Под горой трава – все русы кудри,

Во траве цветы – все ясны очи,

Под горой река – кровью протекла[78].

Чисты мелки ручейки – горючи слезы.

В этом произведении, как в ни каком другом, ясно противопоставление поэтом свободы и притеснения, кем бы последнее не осуществлялось, и его – поэта-лирика, подлинного предшественника Ф.М. Достоевского[79], гуманистическое понимание прошлого.

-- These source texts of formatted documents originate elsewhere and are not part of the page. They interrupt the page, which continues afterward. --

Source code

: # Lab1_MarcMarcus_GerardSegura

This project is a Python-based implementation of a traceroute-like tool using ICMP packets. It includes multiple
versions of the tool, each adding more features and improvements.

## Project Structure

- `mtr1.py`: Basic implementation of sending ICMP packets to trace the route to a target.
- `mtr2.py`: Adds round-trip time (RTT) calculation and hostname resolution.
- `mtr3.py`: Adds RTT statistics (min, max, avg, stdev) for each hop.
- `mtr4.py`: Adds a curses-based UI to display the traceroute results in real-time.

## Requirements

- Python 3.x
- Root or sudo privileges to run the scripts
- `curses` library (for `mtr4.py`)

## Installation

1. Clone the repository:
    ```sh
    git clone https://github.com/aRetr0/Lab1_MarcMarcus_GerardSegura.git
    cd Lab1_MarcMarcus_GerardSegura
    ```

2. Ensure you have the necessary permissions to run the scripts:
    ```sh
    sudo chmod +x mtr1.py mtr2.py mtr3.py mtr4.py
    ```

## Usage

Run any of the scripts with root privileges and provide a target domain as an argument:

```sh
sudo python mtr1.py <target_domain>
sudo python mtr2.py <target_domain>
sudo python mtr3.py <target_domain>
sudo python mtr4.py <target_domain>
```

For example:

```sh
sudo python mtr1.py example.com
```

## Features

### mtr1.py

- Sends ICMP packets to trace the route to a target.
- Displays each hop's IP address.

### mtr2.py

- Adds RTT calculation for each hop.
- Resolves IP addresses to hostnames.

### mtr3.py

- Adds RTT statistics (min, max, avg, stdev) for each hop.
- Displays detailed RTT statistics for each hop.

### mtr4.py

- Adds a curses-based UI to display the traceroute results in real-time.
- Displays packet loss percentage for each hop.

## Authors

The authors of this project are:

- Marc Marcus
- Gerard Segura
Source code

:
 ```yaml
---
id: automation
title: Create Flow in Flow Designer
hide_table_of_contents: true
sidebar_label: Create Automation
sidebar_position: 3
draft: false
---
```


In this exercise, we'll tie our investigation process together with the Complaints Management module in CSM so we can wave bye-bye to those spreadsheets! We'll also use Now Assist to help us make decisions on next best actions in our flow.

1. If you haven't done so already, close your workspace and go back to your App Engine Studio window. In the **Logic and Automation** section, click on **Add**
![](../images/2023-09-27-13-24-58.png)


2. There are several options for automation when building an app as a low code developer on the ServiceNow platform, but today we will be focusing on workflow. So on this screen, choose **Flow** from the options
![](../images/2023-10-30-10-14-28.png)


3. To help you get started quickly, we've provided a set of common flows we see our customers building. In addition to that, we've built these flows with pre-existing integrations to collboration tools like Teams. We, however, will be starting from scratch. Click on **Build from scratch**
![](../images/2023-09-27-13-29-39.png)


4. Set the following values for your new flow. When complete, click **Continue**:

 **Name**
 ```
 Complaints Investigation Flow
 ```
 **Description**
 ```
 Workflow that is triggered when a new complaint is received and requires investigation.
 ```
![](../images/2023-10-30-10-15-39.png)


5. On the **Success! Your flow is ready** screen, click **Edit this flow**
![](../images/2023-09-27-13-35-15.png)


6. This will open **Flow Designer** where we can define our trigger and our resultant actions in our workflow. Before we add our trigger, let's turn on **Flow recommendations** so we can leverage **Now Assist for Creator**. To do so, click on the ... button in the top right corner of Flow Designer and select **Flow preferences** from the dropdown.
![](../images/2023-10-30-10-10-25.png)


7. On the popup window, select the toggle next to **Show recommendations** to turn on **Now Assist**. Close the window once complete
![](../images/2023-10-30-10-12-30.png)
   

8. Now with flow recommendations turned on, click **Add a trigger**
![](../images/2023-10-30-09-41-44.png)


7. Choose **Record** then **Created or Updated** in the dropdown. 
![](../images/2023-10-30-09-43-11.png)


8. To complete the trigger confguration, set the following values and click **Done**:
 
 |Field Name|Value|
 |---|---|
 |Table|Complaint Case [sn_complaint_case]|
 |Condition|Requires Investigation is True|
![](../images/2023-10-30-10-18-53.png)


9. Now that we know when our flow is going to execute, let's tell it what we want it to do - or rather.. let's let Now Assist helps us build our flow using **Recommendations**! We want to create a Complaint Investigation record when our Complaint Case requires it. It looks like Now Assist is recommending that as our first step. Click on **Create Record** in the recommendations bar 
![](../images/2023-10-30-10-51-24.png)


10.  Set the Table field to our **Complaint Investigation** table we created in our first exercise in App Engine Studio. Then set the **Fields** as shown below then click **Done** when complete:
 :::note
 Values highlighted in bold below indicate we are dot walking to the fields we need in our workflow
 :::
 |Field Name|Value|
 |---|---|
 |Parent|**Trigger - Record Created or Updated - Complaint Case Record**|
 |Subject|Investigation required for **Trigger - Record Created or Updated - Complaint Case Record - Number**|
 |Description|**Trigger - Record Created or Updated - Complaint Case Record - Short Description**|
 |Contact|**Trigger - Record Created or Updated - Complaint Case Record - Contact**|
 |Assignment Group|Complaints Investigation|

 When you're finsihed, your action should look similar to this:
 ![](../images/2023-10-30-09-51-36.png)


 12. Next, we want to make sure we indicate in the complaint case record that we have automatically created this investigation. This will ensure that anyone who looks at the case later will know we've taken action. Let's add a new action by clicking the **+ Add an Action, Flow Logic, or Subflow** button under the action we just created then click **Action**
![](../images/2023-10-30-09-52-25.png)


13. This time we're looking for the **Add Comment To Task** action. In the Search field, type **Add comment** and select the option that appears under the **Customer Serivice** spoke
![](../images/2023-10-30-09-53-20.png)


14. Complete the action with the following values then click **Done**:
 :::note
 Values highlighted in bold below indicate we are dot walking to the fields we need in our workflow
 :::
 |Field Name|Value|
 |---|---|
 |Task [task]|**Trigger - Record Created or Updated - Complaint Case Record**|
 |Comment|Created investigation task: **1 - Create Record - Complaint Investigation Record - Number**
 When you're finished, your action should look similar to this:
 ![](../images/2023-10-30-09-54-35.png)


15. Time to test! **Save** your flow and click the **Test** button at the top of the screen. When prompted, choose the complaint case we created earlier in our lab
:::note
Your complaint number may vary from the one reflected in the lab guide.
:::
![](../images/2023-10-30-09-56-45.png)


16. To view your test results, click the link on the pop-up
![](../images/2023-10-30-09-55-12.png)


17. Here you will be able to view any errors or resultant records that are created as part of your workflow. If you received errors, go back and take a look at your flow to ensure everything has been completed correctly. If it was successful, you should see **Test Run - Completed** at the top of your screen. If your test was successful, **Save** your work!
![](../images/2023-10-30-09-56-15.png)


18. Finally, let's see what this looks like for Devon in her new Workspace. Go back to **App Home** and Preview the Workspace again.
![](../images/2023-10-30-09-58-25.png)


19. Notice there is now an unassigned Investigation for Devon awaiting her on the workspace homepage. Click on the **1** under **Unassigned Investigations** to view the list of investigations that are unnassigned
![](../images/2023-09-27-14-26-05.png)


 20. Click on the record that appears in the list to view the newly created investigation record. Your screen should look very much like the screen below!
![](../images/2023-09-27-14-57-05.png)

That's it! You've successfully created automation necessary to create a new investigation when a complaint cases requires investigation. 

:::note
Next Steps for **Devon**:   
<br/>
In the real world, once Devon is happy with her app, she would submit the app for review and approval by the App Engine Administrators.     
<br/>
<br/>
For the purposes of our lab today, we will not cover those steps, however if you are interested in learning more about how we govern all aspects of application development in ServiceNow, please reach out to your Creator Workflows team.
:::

Так на фоне этих событий и в свете собственного опыта складывался образ родины, ее прошлого и ее будущего[80]. Автор названных и цитированных стихов, уже вполне зрелый человек знал «изящную словесность» лучше, чем профессор Петр Победоносцев, геральдику и нумизматику лучше, чем проф. Гастев, и не стеснялся говорить им и им подобным, что владеет предметом лучше «бесцветных профессоров, читавших монотонные бессодержательные лекции»[81]. О них он сочинил даже эпиграмму «Раскрыл, прочел, шумят. Уходит – втрое хуже. Сущий ад» Результат естественен – 18 июня 1832 г. он не был аттестован по причине «отсутствия». Московский более или менее счастливый период его жизни, где молодой человек познал истинную любовь к В.А. Лопухиной, завершился.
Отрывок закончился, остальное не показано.